Pero fumar también puede ser un rasgo de identidad en tanto en cuanto sea un hábito compartido con otras personas importantes; por ejemplo, si toda la rama masculina de la familia fuma, parte del vínculo puede establecerse ahí, puede convertirse en algo que ‘nosotros hacemos’. Dejar ese hábito, entonces, puede llegar a ser experimentado como ‘pertenecer menos’ a ese grupo, con el temor de perder lo que esa pertenencia otorga.
Este es un ejemplo muy concreto y conductual, fácil de entender, pero también hay otros hábitos menos visibles y mucho más insidiosos que nadie ve porque solo los desarrollamos dentro de nuestra mente y nuestro cuerpo. Por ejemplo, el hábito de criticar todo lo que hacemos o negarnos la posibilidad hipotética de tener éxito en algo que deseamos por el hábito que supone haber concluido que ‘hay algo mal en mí’ que impide que eso ‘sea para mí’. En estos casos, quizá esa lealtad al hábito tenga que ver con que no tenemos la fuerza suficiente como para ‘despegar nuestra nave de esa Tierra’, y sea necesario recopilar evidencias de que hay otra fuerza tirando de nosotros, cuyo módulo en cierto momento se puede convertir en suficientemente elevado como para conseguir que podamos tener una experiencia distinta de nosotros mismos, de nosotras mismas.

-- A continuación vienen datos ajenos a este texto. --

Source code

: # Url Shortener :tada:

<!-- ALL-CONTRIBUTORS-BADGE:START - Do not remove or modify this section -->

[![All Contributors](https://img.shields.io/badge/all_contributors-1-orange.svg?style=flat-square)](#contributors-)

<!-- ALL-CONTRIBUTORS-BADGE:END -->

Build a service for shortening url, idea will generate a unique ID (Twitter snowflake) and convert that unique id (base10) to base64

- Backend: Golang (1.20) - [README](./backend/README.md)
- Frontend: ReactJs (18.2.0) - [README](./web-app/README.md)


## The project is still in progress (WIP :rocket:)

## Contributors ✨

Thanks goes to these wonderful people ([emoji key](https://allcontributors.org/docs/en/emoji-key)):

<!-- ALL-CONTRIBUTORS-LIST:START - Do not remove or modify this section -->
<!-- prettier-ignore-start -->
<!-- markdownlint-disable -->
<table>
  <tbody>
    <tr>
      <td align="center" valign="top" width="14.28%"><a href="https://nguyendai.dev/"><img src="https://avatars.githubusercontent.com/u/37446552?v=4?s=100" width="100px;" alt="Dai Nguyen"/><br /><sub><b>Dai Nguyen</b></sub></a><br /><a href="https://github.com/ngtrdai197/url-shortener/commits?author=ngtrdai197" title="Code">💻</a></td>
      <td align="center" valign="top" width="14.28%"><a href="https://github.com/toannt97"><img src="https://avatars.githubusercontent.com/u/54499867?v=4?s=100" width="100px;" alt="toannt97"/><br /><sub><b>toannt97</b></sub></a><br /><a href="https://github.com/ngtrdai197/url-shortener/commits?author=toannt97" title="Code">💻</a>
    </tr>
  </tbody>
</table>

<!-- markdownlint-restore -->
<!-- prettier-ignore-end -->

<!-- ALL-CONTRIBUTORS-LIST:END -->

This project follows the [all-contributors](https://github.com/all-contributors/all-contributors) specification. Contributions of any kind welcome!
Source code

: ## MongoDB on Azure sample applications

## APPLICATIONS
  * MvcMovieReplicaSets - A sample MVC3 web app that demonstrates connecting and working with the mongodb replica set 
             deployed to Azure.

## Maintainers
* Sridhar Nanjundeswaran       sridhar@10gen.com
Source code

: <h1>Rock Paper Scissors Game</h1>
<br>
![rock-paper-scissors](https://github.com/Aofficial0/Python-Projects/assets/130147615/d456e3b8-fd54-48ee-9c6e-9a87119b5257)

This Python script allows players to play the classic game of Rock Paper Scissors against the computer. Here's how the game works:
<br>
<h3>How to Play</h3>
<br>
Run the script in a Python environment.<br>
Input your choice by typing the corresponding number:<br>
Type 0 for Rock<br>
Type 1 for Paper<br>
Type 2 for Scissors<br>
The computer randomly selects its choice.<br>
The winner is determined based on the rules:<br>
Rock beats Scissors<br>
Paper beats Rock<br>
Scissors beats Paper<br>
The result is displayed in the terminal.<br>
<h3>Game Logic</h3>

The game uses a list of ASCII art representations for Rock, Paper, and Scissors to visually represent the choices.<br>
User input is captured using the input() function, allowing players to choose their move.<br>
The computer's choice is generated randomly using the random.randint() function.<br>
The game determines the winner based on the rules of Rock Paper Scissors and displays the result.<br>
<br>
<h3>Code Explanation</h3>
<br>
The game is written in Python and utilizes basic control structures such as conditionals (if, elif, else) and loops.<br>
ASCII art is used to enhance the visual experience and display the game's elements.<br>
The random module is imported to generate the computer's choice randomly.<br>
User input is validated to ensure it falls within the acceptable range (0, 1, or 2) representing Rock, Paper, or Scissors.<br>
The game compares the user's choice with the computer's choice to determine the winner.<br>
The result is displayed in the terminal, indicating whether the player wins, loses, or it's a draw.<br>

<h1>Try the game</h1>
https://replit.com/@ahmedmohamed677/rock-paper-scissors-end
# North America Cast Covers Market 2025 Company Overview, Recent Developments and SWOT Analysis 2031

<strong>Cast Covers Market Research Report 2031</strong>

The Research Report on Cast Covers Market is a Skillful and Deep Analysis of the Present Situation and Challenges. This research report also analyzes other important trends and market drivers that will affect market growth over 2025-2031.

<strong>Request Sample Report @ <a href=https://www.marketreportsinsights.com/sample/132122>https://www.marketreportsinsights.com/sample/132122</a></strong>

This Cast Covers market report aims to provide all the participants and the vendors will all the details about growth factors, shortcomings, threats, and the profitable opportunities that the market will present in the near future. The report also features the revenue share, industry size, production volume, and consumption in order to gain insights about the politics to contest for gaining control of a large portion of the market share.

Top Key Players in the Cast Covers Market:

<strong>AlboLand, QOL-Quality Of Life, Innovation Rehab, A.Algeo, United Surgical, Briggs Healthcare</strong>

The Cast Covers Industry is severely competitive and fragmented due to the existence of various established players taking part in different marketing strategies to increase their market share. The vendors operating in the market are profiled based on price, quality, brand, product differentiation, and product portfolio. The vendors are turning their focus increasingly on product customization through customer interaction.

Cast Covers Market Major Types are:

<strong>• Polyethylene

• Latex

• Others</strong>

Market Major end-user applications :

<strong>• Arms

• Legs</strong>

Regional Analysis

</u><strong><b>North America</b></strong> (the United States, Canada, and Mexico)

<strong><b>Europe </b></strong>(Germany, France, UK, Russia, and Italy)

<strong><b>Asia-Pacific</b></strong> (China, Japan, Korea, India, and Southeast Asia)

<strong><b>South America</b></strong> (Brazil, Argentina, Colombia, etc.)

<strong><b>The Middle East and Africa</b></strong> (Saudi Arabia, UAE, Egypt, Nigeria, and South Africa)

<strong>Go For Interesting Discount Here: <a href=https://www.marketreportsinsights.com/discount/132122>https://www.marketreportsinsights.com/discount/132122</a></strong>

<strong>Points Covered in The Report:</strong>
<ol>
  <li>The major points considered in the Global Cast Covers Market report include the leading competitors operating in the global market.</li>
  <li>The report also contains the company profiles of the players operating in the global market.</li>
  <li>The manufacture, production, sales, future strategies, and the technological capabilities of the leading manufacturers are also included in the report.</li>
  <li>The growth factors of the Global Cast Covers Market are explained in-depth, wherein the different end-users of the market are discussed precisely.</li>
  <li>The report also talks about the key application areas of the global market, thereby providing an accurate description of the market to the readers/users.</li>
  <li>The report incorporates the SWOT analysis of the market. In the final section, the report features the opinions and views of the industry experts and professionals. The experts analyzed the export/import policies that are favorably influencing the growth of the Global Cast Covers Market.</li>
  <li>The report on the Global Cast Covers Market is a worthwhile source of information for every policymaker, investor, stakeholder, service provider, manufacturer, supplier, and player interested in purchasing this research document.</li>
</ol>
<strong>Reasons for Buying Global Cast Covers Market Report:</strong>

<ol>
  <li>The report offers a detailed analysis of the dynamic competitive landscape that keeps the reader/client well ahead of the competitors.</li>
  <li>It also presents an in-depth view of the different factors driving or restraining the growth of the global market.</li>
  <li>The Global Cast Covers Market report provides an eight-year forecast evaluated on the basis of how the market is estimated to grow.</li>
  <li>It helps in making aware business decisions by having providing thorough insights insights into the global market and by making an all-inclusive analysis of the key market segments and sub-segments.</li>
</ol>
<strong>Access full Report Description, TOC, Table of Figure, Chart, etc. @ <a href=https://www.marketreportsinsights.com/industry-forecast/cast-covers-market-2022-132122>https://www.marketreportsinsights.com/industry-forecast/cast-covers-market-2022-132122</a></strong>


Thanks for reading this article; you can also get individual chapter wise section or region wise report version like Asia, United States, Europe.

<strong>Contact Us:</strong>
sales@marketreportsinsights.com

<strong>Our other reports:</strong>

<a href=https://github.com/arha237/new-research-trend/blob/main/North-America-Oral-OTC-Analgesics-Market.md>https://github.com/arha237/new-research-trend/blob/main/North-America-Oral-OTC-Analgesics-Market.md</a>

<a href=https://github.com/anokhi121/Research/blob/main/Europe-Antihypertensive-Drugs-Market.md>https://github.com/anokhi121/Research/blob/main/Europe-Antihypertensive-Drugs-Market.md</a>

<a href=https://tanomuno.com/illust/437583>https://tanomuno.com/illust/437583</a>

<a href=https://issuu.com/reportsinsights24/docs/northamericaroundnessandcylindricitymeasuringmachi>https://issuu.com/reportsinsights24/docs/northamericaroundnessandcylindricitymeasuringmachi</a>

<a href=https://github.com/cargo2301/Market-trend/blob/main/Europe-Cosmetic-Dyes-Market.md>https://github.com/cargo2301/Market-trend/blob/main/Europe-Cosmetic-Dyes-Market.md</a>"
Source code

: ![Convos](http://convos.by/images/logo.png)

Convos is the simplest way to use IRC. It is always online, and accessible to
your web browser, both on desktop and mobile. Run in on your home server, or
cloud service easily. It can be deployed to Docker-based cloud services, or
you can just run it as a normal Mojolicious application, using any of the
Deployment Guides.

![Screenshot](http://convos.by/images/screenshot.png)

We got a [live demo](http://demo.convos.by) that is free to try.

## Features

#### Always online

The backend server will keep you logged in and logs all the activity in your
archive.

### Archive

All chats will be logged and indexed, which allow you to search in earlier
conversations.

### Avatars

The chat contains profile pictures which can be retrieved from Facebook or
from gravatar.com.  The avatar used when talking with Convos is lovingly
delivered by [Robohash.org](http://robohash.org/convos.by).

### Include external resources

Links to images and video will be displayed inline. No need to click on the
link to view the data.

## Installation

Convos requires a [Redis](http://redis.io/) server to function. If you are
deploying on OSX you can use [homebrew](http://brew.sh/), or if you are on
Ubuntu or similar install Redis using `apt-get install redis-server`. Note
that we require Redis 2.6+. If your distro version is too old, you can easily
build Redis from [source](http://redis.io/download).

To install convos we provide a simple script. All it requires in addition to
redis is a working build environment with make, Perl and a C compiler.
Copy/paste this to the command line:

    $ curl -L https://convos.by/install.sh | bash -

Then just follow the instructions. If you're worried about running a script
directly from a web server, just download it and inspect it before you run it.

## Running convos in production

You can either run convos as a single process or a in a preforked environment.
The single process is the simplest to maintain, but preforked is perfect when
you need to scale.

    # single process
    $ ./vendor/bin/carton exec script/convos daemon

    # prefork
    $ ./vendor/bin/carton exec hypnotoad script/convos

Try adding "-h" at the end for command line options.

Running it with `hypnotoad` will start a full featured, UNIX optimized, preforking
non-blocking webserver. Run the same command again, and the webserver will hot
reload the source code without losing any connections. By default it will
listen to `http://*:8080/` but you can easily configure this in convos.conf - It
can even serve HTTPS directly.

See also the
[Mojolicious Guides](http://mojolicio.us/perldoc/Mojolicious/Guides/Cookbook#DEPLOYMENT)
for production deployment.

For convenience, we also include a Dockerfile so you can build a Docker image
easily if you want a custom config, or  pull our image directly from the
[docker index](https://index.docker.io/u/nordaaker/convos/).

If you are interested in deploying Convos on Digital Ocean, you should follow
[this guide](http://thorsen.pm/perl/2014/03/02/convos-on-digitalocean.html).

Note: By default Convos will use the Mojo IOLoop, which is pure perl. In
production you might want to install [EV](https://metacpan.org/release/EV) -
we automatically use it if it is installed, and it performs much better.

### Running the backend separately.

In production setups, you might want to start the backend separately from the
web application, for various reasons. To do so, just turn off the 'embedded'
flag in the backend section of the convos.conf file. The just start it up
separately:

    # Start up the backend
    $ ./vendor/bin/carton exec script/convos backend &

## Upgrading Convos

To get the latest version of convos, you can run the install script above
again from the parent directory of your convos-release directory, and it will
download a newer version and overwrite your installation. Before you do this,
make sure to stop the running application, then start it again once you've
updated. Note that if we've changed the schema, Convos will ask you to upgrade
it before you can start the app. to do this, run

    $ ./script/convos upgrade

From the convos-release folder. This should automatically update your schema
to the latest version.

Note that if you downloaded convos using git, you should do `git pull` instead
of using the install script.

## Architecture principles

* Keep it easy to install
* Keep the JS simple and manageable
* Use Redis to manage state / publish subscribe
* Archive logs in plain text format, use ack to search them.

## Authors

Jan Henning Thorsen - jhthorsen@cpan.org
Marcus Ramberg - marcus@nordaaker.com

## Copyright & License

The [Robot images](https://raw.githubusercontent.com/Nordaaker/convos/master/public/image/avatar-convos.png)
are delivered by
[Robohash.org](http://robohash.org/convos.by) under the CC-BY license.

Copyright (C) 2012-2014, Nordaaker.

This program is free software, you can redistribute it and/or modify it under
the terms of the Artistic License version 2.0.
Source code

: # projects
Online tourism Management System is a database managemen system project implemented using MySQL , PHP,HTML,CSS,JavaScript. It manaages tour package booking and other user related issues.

Si logramos tal cosa, aunque sea por un instante, y conseguimos fotografiar el momento como esos astronautas que sienten la falta de gravedad y salen tan sonrientes en las fotos; si logramos, como decía, recopilar suficientes evidencias de que la vida se puede vivir diferente, entonces ya no hará falta tanto combustible para que el Yo pueda navegar a nuevas tierras, a nuevos mundos.
En definitiva, los hábitos que nos pesan están ahí por su vínculo con las personas a las que hemos querido y por nuestra historia, y el cambio requiere la fuerza para arriesgarse fuera de nuestra identidad en ese aspecto, a un lugar en el que sentir la ligereza pero también la falta de asideros por un tiempo. Requiere un consumo, pero cualquier nueva evidencia por ejemplo de que ‘esto que he hecho no merece crítica’, o ‘tal cosa ha sido un éxito’, suma. Solo hay que tratar de no olvidarlas y acumularlas hasta que haya un punto de inflexión.